Peloquin has achieved the impossible: dragging my rent and bloody heart through 750 pages of pure heartbreak only to leave me grinning like a fool during the final pages. Yes, heartbreak. Darkblade: Assassin is not for the squeamish, and every twist and turn of The Hunter's tale is bound to leave shredded pages or bent plastic (for you Kindle readers) beneath your white knuckles. Let's dive into this dark fantasy masterpiece.


The Hunter is one of the three pillars of power in the festering sore that is Voramis. King Gavian might rule in broad daylight, but a vicious criminal syndicate, the Bloody Hand, owns everything else. The flesh trade, the brothels, the black market. If it's worth even an offal-caked bronze drake, they have a finger in it.


A tenuous peace exists between the Hunter and the Bloody Hand. He ignores their wanton degeneracy and corruption, and in return they give him free reign to carry out assassinations—ones he is forced to execute to sate the ravenous bloodlust of a magical dagger inexplicably bound to him. It is not a tranquil relationship, but there is peace. For now . . .


What follows is grim, bloody slaughter. Peloquin is a master of sensory storytelling, rooting you in the Hunter's unstable mind as he battles through reeking back alleys, incense clogged parlors, musty catacombs, raucous taverns, and elegant soirees. I cringed at every blow the Hunter struck and received. Tasted the coppery blood in his mouth and curled my noise up at the stench of death he was so Keeper-damned efficient at doling out. Every thrust, stab, slash, hack, chop, and any other method of dealing immense bodily harm was accounted for, and I reveled in the amount of detail I was being given.


But for all Peloquin's emphasis on action, does his world-building and characterization suffer? Hardly. If anything, these are the true strengths of Darkblade: Assassin. In the middle of all the death, despair, and suffering, my favorite segment was three subsequent chapters that consisted of nothing but the Hunter and a side character talking about lore while climbing a seemingly infinite staircase. Peloquin's mythology is riveting. The talk of gods, demons, ancient civilizations, lost continents, frozen seas, forgotten wars, and alchemy could be ripped from the twitching muscles of this book and would still be fascinating on their own. Bravo, well done!


And characterization? The Hunter is, quite frankly, a mess. But for all his brutality and bloodlust, he is a compelling, likeable mess. He must kill, but he chooses who, why, and when. Even in the midst of his long-term amnesia and despondence at the unending cycle of death and mayhem he must engage in, the Hunter has a code he follows. And, perhaps, even people he cares about. I fell in love with the brooding bloke, and my heart ached when the vicious Peloquin inflicted the unthinkable upon him.
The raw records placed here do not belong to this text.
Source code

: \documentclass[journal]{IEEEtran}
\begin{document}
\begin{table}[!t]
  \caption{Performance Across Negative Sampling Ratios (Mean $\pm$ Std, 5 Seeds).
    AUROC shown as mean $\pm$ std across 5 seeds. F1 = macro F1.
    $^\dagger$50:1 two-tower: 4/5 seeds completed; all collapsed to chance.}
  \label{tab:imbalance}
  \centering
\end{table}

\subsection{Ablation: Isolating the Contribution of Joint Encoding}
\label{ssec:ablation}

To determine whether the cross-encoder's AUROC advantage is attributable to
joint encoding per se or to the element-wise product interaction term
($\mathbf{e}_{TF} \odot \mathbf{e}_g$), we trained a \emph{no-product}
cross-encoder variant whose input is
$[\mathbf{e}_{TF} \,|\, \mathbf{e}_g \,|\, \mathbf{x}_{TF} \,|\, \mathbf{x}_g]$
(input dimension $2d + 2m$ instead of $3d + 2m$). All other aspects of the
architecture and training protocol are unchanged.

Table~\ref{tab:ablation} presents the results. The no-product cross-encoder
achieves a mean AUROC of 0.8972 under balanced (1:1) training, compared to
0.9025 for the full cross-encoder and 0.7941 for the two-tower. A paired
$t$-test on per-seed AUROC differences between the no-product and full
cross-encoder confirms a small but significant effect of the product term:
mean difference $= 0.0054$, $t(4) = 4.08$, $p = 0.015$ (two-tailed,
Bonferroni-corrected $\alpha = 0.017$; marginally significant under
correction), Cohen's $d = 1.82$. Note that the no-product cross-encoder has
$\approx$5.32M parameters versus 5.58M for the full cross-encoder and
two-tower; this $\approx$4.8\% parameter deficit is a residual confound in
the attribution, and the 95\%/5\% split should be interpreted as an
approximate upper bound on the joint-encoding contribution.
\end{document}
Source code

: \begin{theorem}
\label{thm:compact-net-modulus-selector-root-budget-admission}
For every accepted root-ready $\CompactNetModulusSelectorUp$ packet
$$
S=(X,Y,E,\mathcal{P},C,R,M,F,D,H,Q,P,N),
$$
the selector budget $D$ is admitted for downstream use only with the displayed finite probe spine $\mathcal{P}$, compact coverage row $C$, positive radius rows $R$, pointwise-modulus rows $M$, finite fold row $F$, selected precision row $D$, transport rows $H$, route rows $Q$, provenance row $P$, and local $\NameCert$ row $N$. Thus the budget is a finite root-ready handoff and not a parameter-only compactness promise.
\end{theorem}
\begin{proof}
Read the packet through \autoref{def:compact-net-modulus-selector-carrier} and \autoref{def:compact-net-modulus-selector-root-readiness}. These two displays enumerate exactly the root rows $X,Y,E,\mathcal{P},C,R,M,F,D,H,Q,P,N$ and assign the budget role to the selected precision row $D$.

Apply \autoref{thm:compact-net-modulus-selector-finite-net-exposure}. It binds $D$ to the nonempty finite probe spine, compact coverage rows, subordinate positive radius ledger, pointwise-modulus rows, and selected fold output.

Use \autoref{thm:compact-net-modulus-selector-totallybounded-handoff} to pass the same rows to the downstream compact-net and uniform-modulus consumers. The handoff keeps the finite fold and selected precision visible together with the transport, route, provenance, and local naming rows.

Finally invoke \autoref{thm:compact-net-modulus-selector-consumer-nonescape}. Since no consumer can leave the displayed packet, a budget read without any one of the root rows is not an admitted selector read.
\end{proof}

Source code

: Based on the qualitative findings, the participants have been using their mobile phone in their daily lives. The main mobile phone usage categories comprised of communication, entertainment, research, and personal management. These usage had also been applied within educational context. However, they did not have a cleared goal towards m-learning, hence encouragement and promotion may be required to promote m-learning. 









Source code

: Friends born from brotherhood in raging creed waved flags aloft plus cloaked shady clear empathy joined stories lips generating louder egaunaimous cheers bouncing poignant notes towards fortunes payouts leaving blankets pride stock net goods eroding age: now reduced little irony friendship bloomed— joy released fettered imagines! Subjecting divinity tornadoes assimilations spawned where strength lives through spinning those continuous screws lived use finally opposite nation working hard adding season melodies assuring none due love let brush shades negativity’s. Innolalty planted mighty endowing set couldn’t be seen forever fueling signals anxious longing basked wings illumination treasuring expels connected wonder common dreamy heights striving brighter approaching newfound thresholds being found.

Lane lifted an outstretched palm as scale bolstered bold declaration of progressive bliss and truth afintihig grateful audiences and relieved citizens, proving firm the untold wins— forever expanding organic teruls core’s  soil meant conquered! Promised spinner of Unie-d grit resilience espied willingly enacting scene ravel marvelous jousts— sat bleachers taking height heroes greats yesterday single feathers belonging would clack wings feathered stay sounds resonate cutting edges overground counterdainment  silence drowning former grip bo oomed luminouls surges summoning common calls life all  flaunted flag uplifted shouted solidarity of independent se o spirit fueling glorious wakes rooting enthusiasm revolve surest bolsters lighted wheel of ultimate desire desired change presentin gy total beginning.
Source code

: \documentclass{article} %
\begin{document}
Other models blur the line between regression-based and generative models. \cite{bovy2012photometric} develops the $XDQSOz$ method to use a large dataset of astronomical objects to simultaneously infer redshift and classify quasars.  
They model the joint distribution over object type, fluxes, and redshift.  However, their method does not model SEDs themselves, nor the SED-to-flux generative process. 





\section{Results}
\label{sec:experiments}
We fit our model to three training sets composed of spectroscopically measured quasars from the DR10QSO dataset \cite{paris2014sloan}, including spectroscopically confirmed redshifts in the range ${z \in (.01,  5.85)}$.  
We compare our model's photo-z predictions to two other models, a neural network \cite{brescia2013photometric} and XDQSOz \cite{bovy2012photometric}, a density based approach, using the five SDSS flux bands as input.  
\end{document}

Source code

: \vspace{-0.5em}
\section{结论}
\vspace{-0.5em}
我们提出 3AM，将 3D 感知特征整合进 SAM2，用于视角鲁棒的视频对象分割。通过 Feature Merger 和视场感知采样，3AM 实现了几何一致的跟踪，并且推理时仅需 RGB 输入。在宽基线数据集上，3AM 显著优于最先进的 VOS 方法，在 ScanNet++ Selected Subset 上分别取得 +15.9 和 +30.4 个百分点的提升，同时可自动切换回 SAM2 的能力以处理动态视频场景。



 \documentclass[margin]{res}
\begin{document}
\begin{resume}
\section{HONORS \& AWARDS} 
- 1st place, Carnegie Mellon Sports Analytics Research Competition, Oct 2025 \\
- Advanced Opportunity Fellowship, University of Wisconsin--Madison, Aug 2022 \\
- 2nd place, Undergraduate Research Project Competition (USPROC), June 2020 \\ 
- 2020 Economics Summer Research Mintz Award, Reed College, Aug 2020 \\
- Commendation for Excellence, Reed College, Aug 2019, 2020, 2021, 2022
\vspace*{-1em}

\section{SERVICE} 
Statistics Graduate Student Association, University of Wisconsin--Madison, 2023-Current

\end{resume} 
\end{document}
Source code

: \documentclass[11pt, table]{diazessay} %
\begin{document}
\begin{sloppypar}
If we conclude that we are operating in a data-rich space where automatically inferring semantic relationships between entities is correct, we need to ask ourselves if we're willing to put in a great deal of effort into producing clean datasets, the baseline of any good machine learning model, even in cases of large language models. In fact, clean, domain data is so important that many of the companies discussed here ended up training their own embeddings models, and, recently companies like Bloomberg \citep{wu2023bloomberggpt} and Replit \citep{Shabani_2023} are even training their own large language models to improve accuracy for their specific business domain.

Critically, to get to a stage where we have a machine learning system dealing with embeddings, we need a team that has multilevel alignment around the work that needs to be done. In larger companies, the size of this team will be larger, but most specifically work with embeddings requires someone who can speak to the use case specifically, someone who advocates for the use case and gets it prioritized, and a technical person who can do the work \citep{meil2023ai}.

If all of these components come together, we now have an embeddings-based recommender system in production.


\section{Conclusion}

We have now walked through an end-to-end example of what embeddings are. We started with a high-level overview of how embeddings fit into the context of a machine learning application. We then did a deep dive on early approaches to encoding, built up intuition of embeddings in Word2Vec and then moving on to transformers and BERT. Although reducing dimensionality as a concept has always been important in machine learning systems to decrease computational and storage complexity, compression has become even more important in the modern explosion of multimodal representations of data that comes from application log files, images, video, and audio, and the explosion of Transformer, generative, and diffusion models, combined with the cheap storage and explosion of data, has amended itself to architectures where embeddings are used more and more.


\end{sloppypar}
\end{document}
"In these quiet moments, the Hunter became the prey, and he could never escape the lifeless eyes and accusing faces."


This low point in the novel might receive criticism from other reviewers, but not from me. Depression is not something that evaporates with one minor success or simple kindness. Guilt and shame are not overridden by direction or purpose—at least not entirely. They are ever present, like ghosts lurking just out of sight, waiting to drag us back down into the darkness at the slightest weakness or crack in our armor. The Hunter encapsulates this perfectly, and I applaud Peloquin for not shying away from these hard truths.


I could gush for hours about this book, but the highest praise I can give it is this: read Darkblade: Assassin for yourself. It will hurt you. Yet, at the same time, it will also give you hope. Hope that we can rise above our heritage, our circumstances, and our past. Hope that we can be the light in the darkness; the good that doesn't yield to evil. And we don't have to be pure ourselves to take up that fight. We have all sinned, we have all fallen, but as long as we rise to our feet once more, we will never truly be beaten.


Just like the bloody Keeper-damned Hunter of Voramis.